Anna Michailowna Jewreinowa ( Russian Анна Михайловна Евреинова ; * 1844 in St. Petersburg , † 1919 ) was a Russian lawyer , journalist and feminist .

Life

Yevreinova's father, engineer - Lieutenant General Mikhail Grigoryevich Yevreinov , commandant of Peterhof , wanted to marry off his daughter against her will, which is why she thought of suicide. After a letter from Sofja Wassiljewna Kowalewskaja from Heidelberg , who had freed herself from her family through a fictitious marriage, Jewreinova decided to leave the country secretly. Since her father refused to give her a passport, she crossed the border in the swamps on foot in light ball shoes. The angry father showed this to the III. Department of the Imperial Chancellery (secret police), which aroused great public attention.
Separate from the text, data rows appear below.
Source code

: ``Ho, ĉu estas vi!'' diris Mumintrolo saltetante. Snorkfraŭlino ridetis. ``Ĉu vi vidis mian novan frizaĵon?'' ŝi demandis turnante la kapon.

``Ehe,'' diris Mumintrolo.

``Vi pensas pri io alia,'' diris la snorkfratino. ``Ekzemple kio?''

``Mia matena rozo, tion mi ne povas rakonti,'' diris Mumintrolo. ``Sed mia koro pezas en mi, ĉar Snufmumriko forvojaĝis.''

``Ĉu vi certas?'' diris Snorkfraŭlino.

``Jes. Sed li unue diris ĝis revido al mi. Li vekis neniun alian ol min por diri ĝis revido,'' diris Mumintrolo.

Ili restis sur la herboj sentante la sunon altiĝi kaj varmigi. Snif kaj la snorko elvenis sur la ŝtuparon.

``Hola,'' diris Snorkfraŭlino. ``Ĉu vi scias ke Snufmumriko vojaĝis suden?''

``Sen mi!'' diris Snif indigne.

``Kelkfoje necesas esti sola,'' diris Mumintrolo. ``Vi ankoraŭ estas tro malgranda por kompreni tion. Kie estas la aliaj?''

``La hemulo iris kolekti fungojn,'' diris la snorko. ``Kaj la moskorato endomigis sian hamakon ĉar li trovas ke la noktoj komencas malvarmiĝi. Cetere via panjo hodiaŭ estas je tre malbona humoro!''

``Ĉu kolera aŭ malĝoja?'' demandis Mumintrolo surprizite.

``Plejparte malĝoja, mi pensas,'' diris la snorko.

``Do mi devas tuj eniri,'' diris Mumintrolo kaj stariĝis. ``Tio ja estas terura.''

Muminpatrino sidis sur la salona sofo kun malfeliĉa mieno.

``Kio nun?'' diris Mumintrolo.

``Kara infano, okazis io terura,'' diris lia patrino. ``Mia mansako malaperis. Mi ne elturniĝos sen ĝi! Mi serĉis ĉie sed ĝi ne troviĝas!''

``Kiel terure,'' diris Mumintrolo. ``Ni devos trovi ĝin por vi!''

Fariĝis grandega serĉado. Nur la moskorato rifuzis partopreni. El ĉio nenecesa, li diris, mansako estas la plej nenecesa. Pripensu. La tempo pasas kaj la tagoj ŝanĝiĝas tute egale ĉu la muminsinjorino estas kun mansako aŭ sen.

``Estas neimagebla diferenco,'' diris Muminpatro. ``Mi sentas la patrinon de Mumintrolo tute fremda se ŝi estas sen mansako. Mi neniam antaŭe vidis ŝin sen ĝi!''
In 1867, Jewreinowa began to study law at various universities in Germany . She was the first Russian woman to receive her doctorate in law in 1873 at the University of Leipzig with a dissertation on the duties of neutral parties towards warring parties . During the following years she examined the law of the Southern Slavs in their Roman Catholic monasteries on the Adriatic coast . She repeatedly appeared with reports in the Moscow and St. Petersburg Legal Societies. She also published articles in the St. Petersburg Journal for Civil and Criminal Law and in the feminist Frauenfreund .

Yevreinova corresponded with Anton Chekhov and many other writers. In 1885 she became the editor of Antonina Sabaschnikowa , married. Jewreinowa, the newly founded magazine for literature , politics and society Severny Westnik , which she published and edited for five years until Sabashnikova had to sell the newspaper in 1890.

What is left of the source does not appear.